I wish you had one less cup of coffee this morning, Kevin. It would have been helpful. Talking to Drew and a question for Drew, on the hunTR platform, you know, it's great to hear that you can expand the platform to produce additional TCRs. In terms of trying to generate non-dilutive funding through partnerships, what sort of targets, you know, are you looking at? Or can you give us any additional color as to, you know, how you're able to attract some partnerships or you're in the process of attracting additional partnerships?
Morning, RK. Thank you for the question. We are so proud of our hunTR platform, and we have very high success rate of TCR discovery. We believe that as we explore partnership opportunities, that would be attractive to a potential partner. We're able to look at multiple different targets at the same time. We're really focused on KRAS, P53, and EGFR as part of our library expansion strategy. We could go after other targets as needed. It's important to note that the TCRs that we do discover are exclusively owned by Alaunos and are proprietary, so we could use those for TCRT or for other treatment modalities. We're quite excited about that part of the hunTR platform as well.
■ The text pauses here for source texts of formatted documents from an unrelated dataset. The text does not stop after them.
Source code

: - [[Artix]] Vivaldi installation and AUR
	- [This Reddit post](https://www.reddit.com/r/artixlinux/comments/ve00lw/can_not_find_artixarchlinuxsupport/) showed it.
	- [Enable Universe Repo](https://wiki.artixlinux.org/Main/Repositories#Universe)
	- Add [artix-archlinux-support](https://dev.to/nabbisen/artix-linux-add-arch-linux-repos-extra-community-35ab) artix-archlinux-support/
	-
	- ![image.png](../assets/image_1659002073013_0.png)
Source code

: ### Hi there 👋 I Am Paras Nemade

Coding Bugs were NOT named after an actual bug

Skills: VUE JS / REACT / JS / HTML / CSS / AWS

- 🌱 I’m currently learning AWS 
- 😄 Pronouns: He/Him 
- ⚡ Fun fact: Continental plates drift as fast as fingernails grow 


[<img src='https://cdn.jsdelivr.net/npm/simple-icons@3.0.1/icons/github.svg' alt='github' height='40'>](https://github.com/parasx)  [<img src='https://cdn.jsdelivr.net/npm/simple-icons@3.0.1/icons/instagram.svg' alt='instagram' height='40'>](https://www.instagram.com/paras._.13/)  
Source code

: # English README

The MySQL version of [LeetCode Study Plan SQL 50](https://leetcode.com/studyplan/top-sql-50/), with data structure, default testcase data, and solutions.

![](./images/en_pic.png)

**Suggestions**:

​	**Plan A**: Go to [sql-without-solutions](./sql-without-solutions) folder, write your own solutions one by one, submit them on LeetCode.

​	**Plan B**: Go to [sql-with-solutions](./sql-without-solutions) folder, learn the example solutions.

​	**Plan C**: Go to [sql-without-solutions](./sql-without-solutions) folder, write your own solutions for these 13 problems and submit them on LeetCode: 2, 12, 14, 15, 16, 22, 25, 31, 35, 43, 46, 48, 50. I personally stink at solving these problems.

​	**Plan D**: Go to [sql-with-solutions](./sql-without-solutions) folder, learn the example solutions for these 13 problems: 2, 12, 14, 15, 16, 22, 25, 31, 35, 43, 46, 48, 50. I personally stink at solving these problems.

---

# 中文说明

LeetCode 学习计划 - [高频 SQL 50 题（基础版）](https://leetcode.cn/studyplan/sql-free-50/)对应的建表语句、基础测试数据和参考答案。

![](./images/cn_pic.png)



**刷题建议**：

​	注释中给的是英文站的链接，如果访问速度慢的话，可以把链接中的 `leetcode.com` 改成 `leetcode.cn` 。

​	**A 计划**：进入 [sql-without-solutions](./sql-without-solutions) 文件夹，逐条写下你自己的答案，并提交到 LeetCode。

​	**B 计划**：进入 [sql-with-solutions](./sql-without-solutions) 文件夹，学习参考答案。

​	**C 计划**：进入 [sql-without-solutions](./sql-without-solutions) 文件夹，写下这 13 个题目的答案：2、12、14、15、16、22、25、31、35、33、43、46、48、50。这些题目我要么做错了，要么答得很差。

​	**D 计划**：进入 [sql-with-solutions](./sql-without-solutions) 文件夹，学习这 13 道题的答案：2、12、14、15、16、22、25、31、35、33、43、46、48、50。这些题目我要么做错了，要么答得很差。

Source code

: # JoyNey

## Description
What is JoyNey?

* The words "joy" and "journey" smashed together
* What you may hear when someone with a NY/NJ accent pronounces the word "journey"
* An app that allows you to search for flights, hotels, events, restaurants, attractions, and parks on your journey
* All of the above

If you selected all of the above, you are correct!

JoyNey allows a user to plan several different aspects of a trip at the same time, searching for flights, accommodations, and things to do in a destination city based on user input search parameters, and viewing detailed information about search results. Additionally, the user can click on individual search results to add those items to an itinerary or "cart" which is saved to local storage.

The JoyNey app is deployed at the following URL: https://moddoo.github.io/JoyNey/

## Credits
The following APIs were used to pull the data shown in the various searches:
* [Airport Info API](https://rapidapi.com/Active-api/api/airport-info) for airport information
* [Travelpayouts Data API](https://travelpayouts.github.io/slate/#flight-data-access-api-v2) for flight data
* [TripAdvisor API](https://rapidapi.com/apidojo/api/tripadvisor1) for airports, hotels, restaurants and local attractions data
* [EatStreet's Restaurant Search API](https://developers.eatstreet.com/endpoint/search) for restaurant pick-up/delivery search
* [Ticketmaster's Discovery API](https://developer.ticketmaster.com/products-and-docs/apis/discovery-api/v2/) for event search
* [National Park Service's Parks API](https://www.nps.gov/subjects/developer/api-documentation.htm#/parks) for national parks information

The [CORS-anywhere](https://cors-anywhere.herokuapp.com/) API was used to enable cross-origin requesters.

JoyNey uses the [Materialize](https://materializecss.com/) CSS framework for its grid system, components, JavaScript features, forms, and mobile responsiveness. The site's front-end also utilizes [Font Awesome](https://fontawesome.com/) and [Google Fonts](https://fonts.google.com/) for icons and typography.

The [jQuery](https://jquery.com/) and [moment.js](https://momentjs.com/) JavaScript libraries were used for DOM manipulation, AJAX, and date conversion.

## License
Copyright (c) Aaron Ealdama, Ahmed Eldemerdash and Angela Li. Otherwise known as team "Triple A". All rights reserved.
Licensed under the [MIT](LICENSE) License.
You know, what's nice about this platform that we have is Drew is able, and his team, is identifying not just these driver mutations, but has the ability to identify many other assets that could be valuable for partnering. That sort of robust flexibility and power of discovery, and I think you also heard Drew highlight the fact that there's been some recent implementations over there increasing the throughput. You can think about it two ways. They can either be discovering more things more quickly and processing more samples, or you're getting more efficiency out of all the people that are on the team with the adoption of some AI tools and some adoption of new equipment and new processes.
The bioinformatics team is, it's amazing how they harness the power of AI to really accelerate the throughput over there.
Thank you. One last question from me on the cash. You know, did the release of the restricted cash, the $13.9 million, is that included into the $37.4 million that you're talking about? Or is this $13.9 million in addition to the $37.4 million?
Hi, RK. Thanks for the question. The $13.9 million of restricted cash is included in the $37.4 million of total cash balances that we had as of March 31st, 2023. As mentioned earlier, our cash runway is expected to extend into the fourth quarter of 2023, which is in line with previous guidance.
Perfect. Thank you. Thank you for taking all my questions, gentlemen.
RK, always a pleasure. Thanks.
Thank you. We appreciate your participation in today's conference. This does conclude the program, and you may now disconnect.